To create a transceiver setup for several quads for Versal it is recommended to start with the transceiver bridge IP, choose your settings there and then let Vivado create the necessary quads for this setup through block automation.
The bridge IP allows for only one setup. So, how is it possible to have separate setups for TX and RX in the same transceiver?
Some examples of how to do this are shown below. Some cases will be supported by the block automation, some will require a bit more handiwork.
Example 1: One RX and one TX core with 8 lanes each, placed in two quads
First create a project for a Versal device and open a block design:
In the block design add a transceiver bridge IP and configure it:
Here the Aurora template is chosen and Simplex TX is selected for 8 lanes.
Then go into the ‘Transceiver Configs’ and select the line rate and PLL to use:
Then run the ‘Block Automation’ for this transceiver bridge IP:
You will now get a setup for this core:
Now add another transceiver bridge IP.
Here ‘JESD204 64B66B’ is chosen with Simplex RX, also for 8 lanes:
You can see that the line rate and PLL selection are different for this RX setup.
Run Block Automation for this new transceiver bridge IP:
You can see that both transceiver bridge IPs are connected to the same quad IPs above.
When you look into the transceiver quad IP you can see that the protocols for the two simplex setups are transferred to quad IPs.
We are now done with this example.
For the next step you would only need to set the locations for the quads as usual.
Example 2: One RX and three TX cores with 12 lanes together, placed in three quads.
This will be a setup with a 12 lane Aurora RX core (12Gbps and RPLL) and 3 TX cores with 4 lanes each:
One with the default raw setup at 12Gbps and TXPI control
One with 8B10B encoding and 6Gbps
One with 23Gbps and 64B66B encoding (synchronous gearbox).
After creating the project and block design, first create an RX core for 12 lanes with Aurora 64B66B, using RPLL:
Now run Block Automation:
You can see the RX bridge core with three quad IPs.
Create the first TX core like this:
Run Block Automation and you can see the following:
The TX core is connected to one of the quad IPs.
If you want to use the lanes of another quad you would need to manually change the highlighted connections plus clock and control signals to this other quad.
You would also need to move the TX protocols between these quads.
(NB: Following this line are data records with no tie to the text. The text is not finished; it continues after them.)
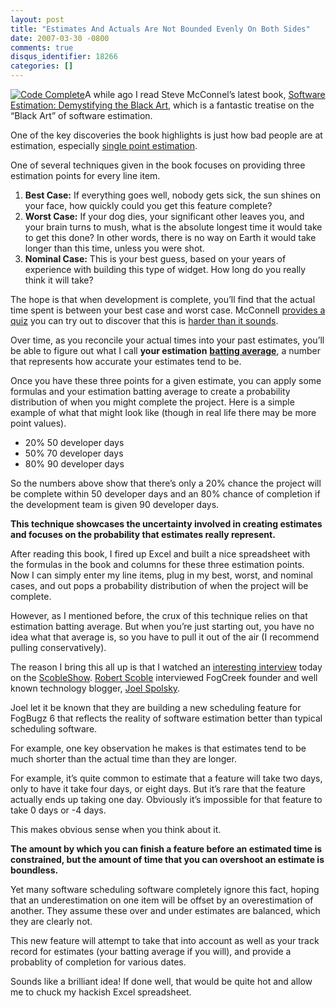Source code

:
 ```yaml
---
layout: post
title: "Estimates And Actuals Are Not Bounded Evenly On Both Sides"
date: 2007-03-30 -0800
comments: true
disqus_identifier: 18266
categories: []
---
```

[![Code Complete](http://ec1.images-amazon.com/images/P/0735605351.01._AA_SCMZZZZZZZ_.jpg)](http://www.amazon.com/gp/product/0735605351?ie=UTF8&tag=youvebeenhaac-20&linkCode=as2&camp=1789&creative=9325&creativeASIN=0735605351)A
while ago I read Steve McConnel’s latest book, [Software Estimation:
Demystifying the Black Art](http://www.amazon.com/gp/product/0735605351?ie=UTF8&tag=youvebeenhaac-20&linkCode=as2&camp=1789&creative=9325&creativeASIN=0735605351 "Software Estimation Book"),
which is a fantastic treatise on the “Black Art” of software estimation.

One of the key discoveries the book highlights is just how bad people
are at estimation, especially [single point estimation](http://www.codinghorror.com/blog/archives/000611.html "Single Point Estimation").

One of several techniques given in the book focuses on providing three
estimation points for every line item.

1.  **Best Case:** If everything goes well, nobody gets sick, the sun
    shines on your face, how quickly could you get this feature
    complete?
2.  **Worst Case:** If your dog dies, your significant other leaves you,
    and your brain turns to mush, what is the absolute longest time it
    would take to get this done? In other words, there is no way on
    Earth it would take longer than this time, unless you were shot.
3.  **Nominal Case:** This is your best guess, based on your years of
    experience with building this type of widget. How long do you really
    think it will take?

The hope is that when development is complete, you’ll find that the
actual time spent is between your best case and worst case. McConnell
[provides a quiz](http://www.codinghorror.com/blog/archives/000625.html "An Estimation Quiz")
you can try out to discover that this is [harder than it sounds](http://www.codinghorror.com/blog/archives/000626.html "How Good An Estimator are you").

Over time, as you reconcile your actual times into your past estimates,
you’ll be able to figure out what I call **your estimation** [**batting average**](http://en.wikipedia.org/wiki/Batting_average "Batting Average"),
a number that represents how accurate your estimates tend to be.

Once you have these three points for a given estimate, you can apply
some formulas and your estimation batting average to create a
probability distribution of when you might complete the project. Here is
a simple example of what that might look like (though in real life there
may be more point values).

-   20% 50 developer days
-   50% 70 developer days
-   80% 90 developer days

So the numbers above show that there’s only a 20% chance the project
will be complete within 50 developer days and an 80% chance of
completion if the development team is given 90 developer days.

**This technique showcases the uncertainty involved in creating
estimates and focuses on the probability that estimates really
represent.**

After reading this book, I fired up Excel and built a nice spreadsheet
with the formulas in the book and columns for these three estimation
points. Now I can simply enter my line items, plug in my best, worst,
and nominal cases, and out pops a probability distribution of when the
project will be complete.

However, as I mentioned before, the crux of this technique relies on
that estimation batting average. But when you’re just starting out, you
have no idea what that average is, so you have to pull it out of the air
(I recommend pulling conservatively).

The reason I bring this all up is that I watched an [interesting
interview](http://www.podtech.net/scobleshow/technology/1414/joel-spolsky-the-famous-blogger-on-software-productivity "Joel Spolsky On Software Productivity")
today on the
[ScobleShow](http://www.podtech.net/scobleshow/ "The Scoble Show").
[Robert Scoble](http://scobleizer.com/ "Scoblelizer") interviewed
FogCreek founder and well known technology blogger, [Joel
Spolsky](http://joelonsoftware.com/ "Joel Spolsky").

Joel let it be known that they are building a new scheduling feature for
FogBugz 6 that reflects the reality of software estimation better than
typical scheduling software.

For example, one key observation he makes is that estimates tend to be
much shorter than the actual time than they are longer.

For example, it’s quite common to estimate that a feature will take two
days, only to have it take four days, or eight days. But it’s rare that
the feature actually ends up taking one day. Obviously it’s impossible
for that feature to take 0 days or -4 days.

This makes obvious sense when you think about it.

**The amount by which you can finish a feature before an estimated time
is constrained, but the amount of time that you can overshoot an
estimate is boundless.**

Yet many software scheduling software completely ignore this fact,
hoping that an underestimation on one item will be offset by an
overestimation of another. They assume these over and under estimates
are balanced, which they are clearly not.

This new feature will attempt to take that into account as well as your
track record for estimates (your batting average if you will), and
provide a probablity of completion for various dates.

Sounds like a brilliant idea! If done well, that would be quite hot and
allow me to chuck my hackish Excel spreadsheet.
You can leave this for now.
Add the second TX core:
With the Block and Connection Automation you get the following:
You can see that the block automation chooses the next quad to connect the four lanes.
Again, if you wanted the other quad to be used you would need to manually change the connections and protocol.
Add the third TX core:
Run Block and Connection Automation:
Again, the block automation uses the free quad to connect the TX lanes.
You could now validate the BD and implement this as usual by setting the location constraints.